Reproducibility of fit results. Left: Motor position offsets \(d_i\) after fitting the physical disk positions such that the measured group delay matches the simulation. Right: Boost factor amplitude and position variation after fitting the model to each of the measured group delays corresponding to the data points in the left plot

The configuration of physical disk positions is found by matching the group delay of the system to the prediction of the 1D model. To this end optimization schemes need to be employed, minimizing the number of function evaluations – corresponding to a realignment of the setup and measurement of the electromagnetic response – while avoiding convergence in local minima. Simple implementations of a genetic [77] and Nelder–Mead [78] algorithm have been tested. The convergence criterion requires changes of the motor positions of less than a \(\upmu \hbox {m}\). Figure 13 (right) shows a typical group delay fit for a case of four equidistant disks at 7 mm distance. For disk spacings of 8 mm the situation corresponds to a maximal power boost of \(\sim 700\) at a frequency of \(\approx 22.4\hbox { GHz}\) with a FWHM of \(\sim 180\hbox { MHz}\). While the Nelder–Mead algorithm converges significantly faster, the genetic algorithm seems to be less prone to converge to local minima. Figure 14 shows the distribution of motor positions after repeating the optimization multiple times. While the repeatability in single spacings is better than \(\sim 40\hbox { mm}\), the electromagnetic response is degenerate in the disk spacings, such that higher disk separations at the one end can be partially compensated by smaller spacings on the other end of the booster. To infer the effect on the power boost factor, the disk positions in the model are optimized such that the model predicts the various measured group delays. The change in frequency and power boost are outlined in Fig. 14, being \(\Delta \beta ^2_{\mathrm{max}} \approx 10\, \%\,\beta ^2_{\mathrm{max}}\) and \(\Delta f \approx 10\, \%\,\mathrm{FWHM}\). We conclude that our system can be aligned to match the predicted response and achieve the desired boost factors within acceptable accuracy for up to five disks at equidistant spacings of 6–9 mm. A more detailed paper on this setup is in preparation.

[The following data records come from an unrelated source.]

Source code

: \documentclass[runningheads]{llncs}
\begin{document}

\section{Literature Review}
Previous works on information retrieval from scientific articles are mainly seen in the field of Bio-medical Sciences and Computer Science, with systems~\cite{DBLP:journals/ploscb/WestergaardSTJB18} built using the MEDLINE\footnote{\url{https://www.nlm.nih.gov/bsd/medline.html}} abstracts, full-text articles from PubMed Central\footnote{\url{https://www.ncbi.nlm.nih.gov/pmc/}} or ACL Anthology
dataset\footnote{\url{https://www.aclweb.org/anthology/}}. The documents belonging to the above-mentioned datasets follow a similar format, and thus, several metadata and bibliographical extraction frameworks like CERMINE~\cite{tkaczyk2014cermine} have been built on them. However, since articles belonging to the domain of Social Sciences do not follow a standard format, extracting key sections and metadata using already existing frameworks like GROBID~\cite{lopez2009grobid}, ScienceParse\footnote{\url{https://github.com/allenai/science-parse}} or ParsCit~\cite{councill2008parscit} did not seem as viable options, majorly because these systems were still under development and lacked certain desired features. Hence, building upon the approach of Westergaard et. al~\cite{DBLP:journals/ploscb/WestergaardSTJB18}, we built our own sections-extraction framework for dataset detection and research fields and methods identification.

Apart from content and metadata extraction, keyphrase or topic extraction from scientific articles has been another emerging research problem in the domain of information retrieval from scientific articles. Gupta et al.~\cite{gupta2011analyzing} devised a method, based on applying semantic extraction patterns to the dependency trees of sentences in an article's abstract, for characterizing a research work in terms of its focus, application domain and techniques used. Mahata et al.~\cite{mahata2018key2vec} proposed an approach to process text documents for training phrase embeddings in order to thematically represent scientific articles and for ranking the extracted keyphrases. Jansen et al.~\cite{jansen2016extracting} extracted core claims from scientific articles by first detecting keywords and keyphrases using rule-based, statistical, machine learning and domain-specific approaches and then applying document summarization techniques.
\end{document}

6 Towards realization of MADMAX

6.1 Prototype

The receiver sensitivity has been verified experimentally as discussed in Sect. 5.1, while a basic test of the precision of disk placement has been performed for a setup with four disks of 20 cm diameter and a mirror as discussed in Sect. 5.2. Before a full scale experiment can be built, many components still need to be investigated and developed. The full R&D programme of the coming years is beyond the scope of this paper. Some of the ongoing investigations include the following:
  • All proposed components have to be tested for their performance in a strong magnetic field of up to 10 T and at cryogenic temperatures of 4 K.

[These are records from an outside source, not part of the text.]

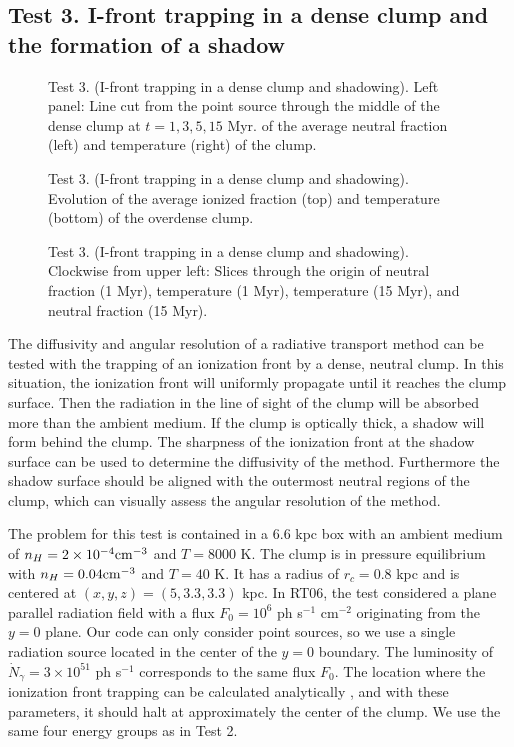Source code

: \documentclass[12pt,preprint]{aastex}
\begin{document}
\subsection{Test 3. I-front trapping in a dense clump and the
  formation of a shadow}
\label{sec:test3}

\begin{figure}[t]
  \caption{\label{fig:test3_1} Test 3. (I-front trapping in a dense
    clump and shadowing).  Left panel: Line cut from the point source
    through the middle of the dense clump at $t = 1, 3, 5, 15$ Myr.
    of the average neutral fraction (left) and temperature
    (right) of the clump.}
\end{figure}

\begin{figure}[t]
  \caption{\label{fig:test3_2} Test 3. (I-front trapping in a dense
    clump and shadowing).  Evolution of the average ionized fraction
    (top) and temperature (bottom) of the overdense clump.}
\end{figure}

\begin{figure}[t]
  \caption{\label{fig:test3_3} Test 3. (I-front trapping in a dense
    clump and shadowing).  Clockwise from upper left: Slices through
    the origin of neutral fraction (1 Myr), temperature (1 Myr),
    temperature (15 Myr), and neutral fraction (15 Myr).}
\end{figure}

The diffusivity and angular resolution of a radiative transport method
can be tested with the trapping of an ionization front by a dense,
neutral clump.  In this situation, the ionization front will uniformly
propagate until it reaches the clump surface.  Then the radiation in
the line of sight of the clump will be absorbed more than the ambient
medium.  If the clump is optically thick, a shadow will form behind
the clump.  The sharpness of the ionization front at the shadow
surface can be used to determine the diffusivity of the method.
Furthermore the shadow surface should be aligned with the outermost
neutral regions of the clump, which can visually assess the angular
resolution of the method.

The problem for this test is contained in a 6.6 kpc box with an
ambient medium of $n_H = 2 \times 10^{-4} \cubecm$ and $T = 8000$ K.
The clump is in pressure equilibrium with $n_H = 0.04 \cubecm$ and $T
= 40$ K.  It has a radius of $r_c = 0.8$ kpc and is centered at
$(x,y,z) = (5, 3.3, 3.3)$ kpc.  In RT06, the test considered a plane
parallel radiation field with a flux $F_0 = 10^6$ ph s$^{-1}$
cm$^{-2}$ originating from the $y=0$ plane.  Our code can only
consider point sources, so we use a single radiation source located in
the center of the $y=0$ boundary.  The luminosity of $\dot{N}_\gamma =
3 \times 10^{51}$ ph s$^{-1}$ corresponds to the same flux $F_0$.  The
location where the ionization front trapping can be calculated
analytically \citep{Shapiro04}, and with these parameters, it should
halt at approximately the center of the clump.  We use the same four
energy groups as in Test 2.
\end{document}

  • For the final size of the experiment the required accuracy of relevant parameters (precision of disk positioning, disk thickness, surface roughness, loss mechanisms) need to be tested against available technology.

  • A technology to produce thin dielectric disks with plane surfaces with areas up to \(1\hbox { m}^{2}\) has to be developed and tested, e.g., disk tiling.

  • Procedures to measure the properties of dielectric disks such as permittivity and loss factor need to be adapted.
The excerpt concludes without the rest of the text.